Task item: Only the lines from the beginning of the data through the line holding "An issue exists on Mac</a>" belong in the answer, printed exactly and without pictures.

= = =

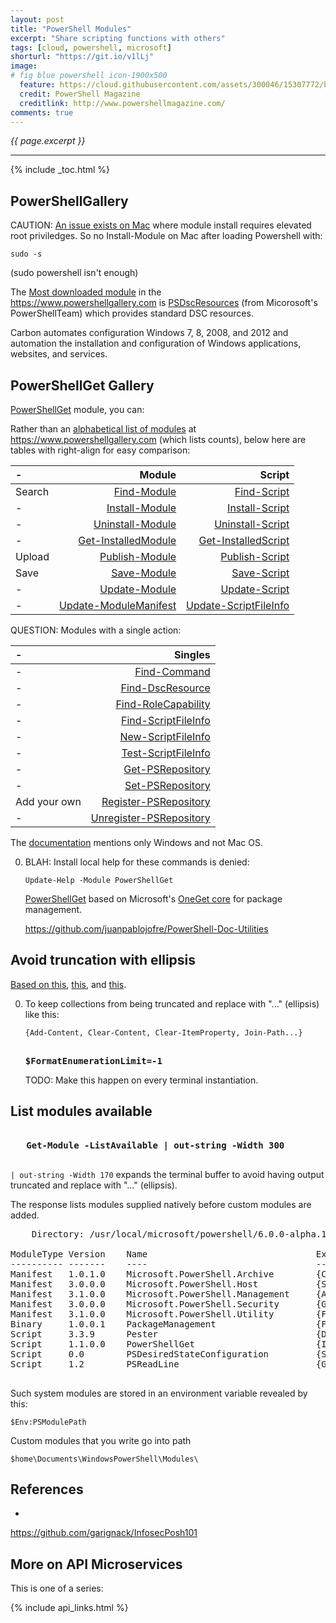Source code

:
 ```yaml
---
layout: post
title: "PowerShell Modules"
excerpt: "Share scripting functions with others"
tags: [cloud, powershell, microsoft]
shorturl: "https://git.io/v1lLj"
image:
# fig blue powershell icon-1900x500
  feature: https://cloud.githubusercontent.com/assets/300046/15307772/b335270e-1b93-11e6-9552-d3022de2b9ce.jpg
  credit: PowerShell Magazine
  creditlink: http://www.powershellmagazine.com/
comments: true
---
```

<i>{{ page.excerpt }}</i>
<hr />
{% include _toc.html %}


## PowerShellGallery

CAUTION: 
<a target="_blank" href="https://github.com/PowerShell/PowerShellGet/issues/21">
An issue exists on Mac</a>
where module install requires elevated root priviledges.
So no Install-Module on Mac after loading Powershell with:

   `sudo -s`

   (sudo powershell isn't enough)

The <a target="_blank" href="https://www.powershellgallery.com/">
Most downloaded module</a> in the<br />
<a target="_blank" href="https://www.powershellgallery.com/">
https://www.powershellgallery.com</a>
is
<a target="_blank" href="https://msconfiggallery.cloudapp.net/packages/PSDscResources/2.1.0.0">
PSDscResources</a> (from Micorosoft's PowerShellTeam)
which provides standard DSC resources.

Carbon automates configuration Windows 7, 8, 2008, and 2012 
and automation the installation 
and configuration of Windows applications, websites, and services.


## PowerShellGet Gallery

<a href="http://go.microsoft.com/fwlink/?LinkID=760387&clcid=0x409">
PowerShellGet</a> module, you can:

Rather than an <a target="_blank" href="https://msdn.microsoft.com/powershell/reference/5.1/PowerShellGet/PowerShellGet?f=255&MSPPError=-2147217396">
alphabetical list of modules</a> at 
<a target="_blank" href="https://www.powershellgallery.com/">
https://www.powershellgallery.com</a> (which lists counts),
below here are tables with right-align for easy comparison:

   | -  | Module | Script |
   | :- | -----: | -----: |
   | Search |<a target="_blank" href="https://msdn.microsoft.com/powershell/reference/5.1/PowerShellGet/find-module">Find-Module</a> | <a target="_blank" href="https://msdn.microsoft.com/powershell/reference/5.1/PowerShellGet/find-script">Find-Script</a> |
   |-|<a target="_blank" href="https://msdn.microsoft.com/powershell/reference/5.1/PowerShellGet/Install-module">Install-Module</a> | <a target="_blank" href="https://msdn.microsoft.com/powershell/reference/5.1/PowerShellGet/Install-script">Install-Script</a> |
   |-|<a target="_blank" href="https://msdn.microsoft.com/powershell/reference/5.1/PowerShellGet/Uninstall-module">Uninstall-Module</a> | <a target="_blank" href="https://msdn.microsoft.com/powershell/reference/5.1/PowerShellGet/Uninstall-script">Uninstall-Script</a> |
   |-|<a target="_blank" href="https://msdn.microsoft.com/powershell/reference/5.1/PowerShellGet/Get-module">Get-InstalledModule</a> | <a target="_blank" href="https://msdn.microsoft.com/powershell/reference/5.1/PowerShellGet/Get-InstalledScript">Get-InstalledScript</a> |
   | Upload |<a target="_blank" href="https://msdn.microsoft.com/powershell/reference/5.1/PowerShellGet/Publish-module">Publish-Module</a> | <a target="_blank" href="https://msdn.microsoft.com/powershell/reference/5.1/PowerShellGet/Publish-script">Publish-Script</a> |
   |Save |<a target="_blank" href="https://msdn.microsoft.com/powershell/reference/5.1/PowerShellGet/Save-module">Save-Module</a> | <a target="_blank" href="https://msdn.microsoft.com/powershell/reference/5.1/PowerShellGet/Save-script">Save-Script</a> |
   |-|<a target="_blank" href="https://msdn.microsoft.com/powershell/reference/5.1/PowerShellGet/Update-module">Update-Module</a> | <a target="_blank" href="https://msdn.microsoft.com/powershell/reference/5.1/PowerShellGet/Update-script">Update-Script</a> |
   |-|<a target="_blank" href="https://msdn.microsoft.com/powershell/reference/5.1/PowerShellGet/update-ModuleManifest">Update-ModuleManifest</a> |<a target="_blank" href="https://msdn.microsoft.com/powershell/reference/5.1/PowerShellGet/update-ScriptFileInfo">Update-ScriptFileInfo</a> |

QUESTION: Modules with a single action:

   | - | Singles |
   | :--- | ------: |
   |-|<a target="_blank" href="https://msdn.microsoft.com/powershell/reference/5.1/PowerShellGet/find-command">Find-Command</a> |
   |-|<a target="_blank" href="https://msdn.microsoft.com/powershell/reference/5.1/PowerShellGet/find-DscResource">Find-DscResource</a> |
   |-|<a target="_blank" href="https://msdn.microsoft.com/powershell/reference/5.1/PowerShellGet/find-RoleCapability">Find-RoleCapability</a> |
   |-|<a target="_blank" href="https://msdn.microsoft.com/powershell/reference/5.1/PowerShellGet/find-ScriptFileInfo">Find-ScriptFileInfo</a> |
   |-| <a target="_blank" href="https://msdn.microsoft.com/powershell/reference/5.1/PowerShellGet/new-ScriptFileInfo">New-ScriptFileInfo</a> |
   |-| <a target="_blank" href="https://msdn.microsoft.com/powershell/reference/5.1/PowerShellGet/test-ScriptFileInfo">Test-ScriptFileInfo</a> |
   |-| <a target="_blank" href="https://msdn.microsoft.com/powershell/reference/5.1/PowerShellGet/Get-PSRepository">Get-PSRepository</a> |
   |-| <a target="_blank" href="https://msdn.microsoft.com/powershell/reference/5.1/PowerShellGet/Set-PSRepository">Set-PSRepository</a> |
   |Add your own | <a target="_blank" href="https://msdn.microsoft.com/powershell/reference/5.1/PowerShellGet/Register-PSRepository">Register-PSRepository</a> |
   |-| <a target="_blank" href="https://msdn.microsoft.com/powershell/reference/5.1/PowerShellGet/Unregister-PSRepository">Unregister-PSRepository</a> |

The <a target="_blank" href="http://go.microsoft.com/fwlink/?LinkID=825202&clcid=0x409">
   documentation</a> 
   mentions only Windows and not Mac OS.

0. BLAH: Install local help for these commands is denied:

   `Update-Help -Module PowerShellGet` 



   <a target="_blank" href="https://blogs.msdn.microsoft.com/mvpawardprogram/2014/10/06/package-management-for-powershell-modules-with-powershellget/">
   PowerShellGet</a> based on Microsoft's 
   <a target="_blank" href="https://github.com/oneget/oneget">
   OneGet core</a> for package management.

   https://github.com/juanpablojofre/PowerShell-Doc-Utilities

## Avoid truncation with ellipsis

<a target="_blank" href="https://greiginsydney.com/viewing-truncated-powershell-output/">
Based on this</a>,
<a target="_blank" href="https://msdn.microsoft.com/powershell/scripting/getting-started/cookbooks/using-format-commands-to-change-output-view">
this</a>, and
<a target="_blank" href="https://poshoholic.com/2010/11/11/powershell-quick-tip-creating-wide-tables-with-powershell/">
this</a>.

0. To keep collections from being truncated and replace with "..." (ellipsis)
   like this:

   `{Add-Content, Clear-Content, Clear-ItemProperty, Join-Path...}`

   <pre><strong>
   $FormatEnumerationLimit=-1
   </strong></pre>

   TODO: Make this happen on every terminal instantiation.
   

## List modules available

   <pre><strong>
   Get-Module -ListAvailable | out-string -Width 300
   </strong></pre>

   `| out-string -Width 170` expands the terminal buffer to
   avoid having output truncated and replace with "..." (ellipsis).

   The response lists modules supplied natively before custom modules are added.

   <pre>
    Directory: /usr/local/microsoft/powershell/6.0.0-alpha.12/Modules
&nbsp;
ModuleType Version    Name                                ExportedCommands
---------- -------    ----                                ----------------
Manifest   1.0.1.0    Microsoft.PowerShell.Archive        {Compress-Archive, Expand-Archive}                                                                              
Manifest   3.0.0.0    Microsoft.PowerShell.Host           {Start-Transcript, Stop-Transcript}                                                                             
Manifest   3.1.0.0    Microsoft.PowerShell.Management     {Add-Content, Clear-Content, Clear-ItemProperty, Join-Path...}                                                  
Manifest   3.0.0.0    Microsoft.PowerShell.Security       {Get-Credential, Get-ExecutionPolicy, Set-ExecutionPolicy, ConvertFrom-SecureString...}                         
Manifest   3.1.0.0    Microsoft.PowerShell.Utility        {Format-List, Format-Custom, Format-Table, Format-Wide...}                                                      
Binary     1.0.0.1    PackageManagement                   {Find-Package, Get-Package, Get-PackageProvider, Get-PackageSource...}                                          
Script     3.3.9      Pester                              {Describe, Context, It, Should...}                                                                              
Script     1.1.0.0    PowerShellGet                       {Install-Module, Find-Module, Save-Module, Update-Module...}                                                    
Script     0.0        PSDesiredStateConfiguration         {StrongConnect, IsHiddenResource, Write-MetaConfigFile, Get-InnerMostErrorRecord...}                            
Script     1.2        PSReadLine                          {Get-PSReadlineKeyHandler, Set-PSReadlineKeyHandler, Remove-PSReadlineKeyHandler, Get-PSReadlineOption...}      
   </pre>

   Such system modules are stored in an environment variable revealed by this:

   `$Env:PSModulePath`

   Custom modules that you write go into path

   `$home\Documents\WindowsPowerShell\Modules\`


## References

* <a target="_blank" href="">

https://github.com/garignack/InfosecPosh101


## More on API Microservices #

This is one of a series:

{% include api_links.html %}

= = =

The completed task:
Source code

:
 ```yaml
---
layout: post
title: "PowerShell Modules"
excerpt: "Share scripting functions with others"
tags: [cloud, powershell, microsoft]
shorturl: "https://git.io/v1lLj"
image:
# fig blue powershell icon-1900x500
  feature: https://cloud.githubusercontent.com/assets/300046/15307772/b335270e-1b93-11e6-9552-d3022de2b9ce.jpg
  credit: PowerShell Magazine
  creditlink: http://www.powershellmagazine.com/
comments: true
---
```

<i>{{ page.excerpt }}</i>
<hr />
{% include _toc.html %}


## PowerShellGallery

CAUTION: 
<a target="_blank" href="https://github.com/PowerShell/PowerShellGet/issues/21">
An issue exists on Mac</a>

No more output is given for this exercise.